TASK BRIEF
Output the exact lines that start at the one containing "https://modern-ecommerse-website.netlify.app/" and continue to the last line of the entries below; do not output pictures.

RECORDED INFORMATION
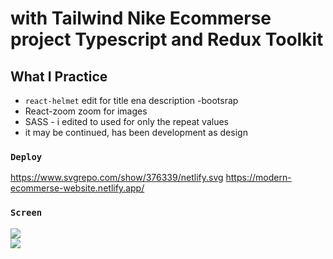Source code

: # with Tailwind  Nike Ecommerse project Typescript and Redux Toolkit

## What I Practice

 - `react-helmet` edit for title ena description
 -bootsrap
 - React-zoom zoom for images 
 - SASS - i edited to used  for only the repeat values
 - it may be continued, has been development as design

### `Deploy`
https://www.svgrepo.com/show/376339/netlify.svg
https://modern-ecommerse-website.netlify.app/

### `Screen` </br>

![](screen1.gif)  
![](screen2.gif)
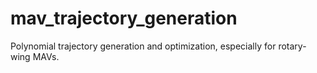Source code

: # mav_trajectory_generation
Polynomial trajectory generation and optimization, especially for rotary-wing MAVs.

OUTPUT FOR THIS TASK
https://modern-ecommerse-website.netlify.app/

### `Screen` </br>

![](screen1.gif)  
![](screen2.gif)
Source code

: # mav_trajectory_generation
Polynomial trajectory generation and optimization, especially for rotary-wing MAVs.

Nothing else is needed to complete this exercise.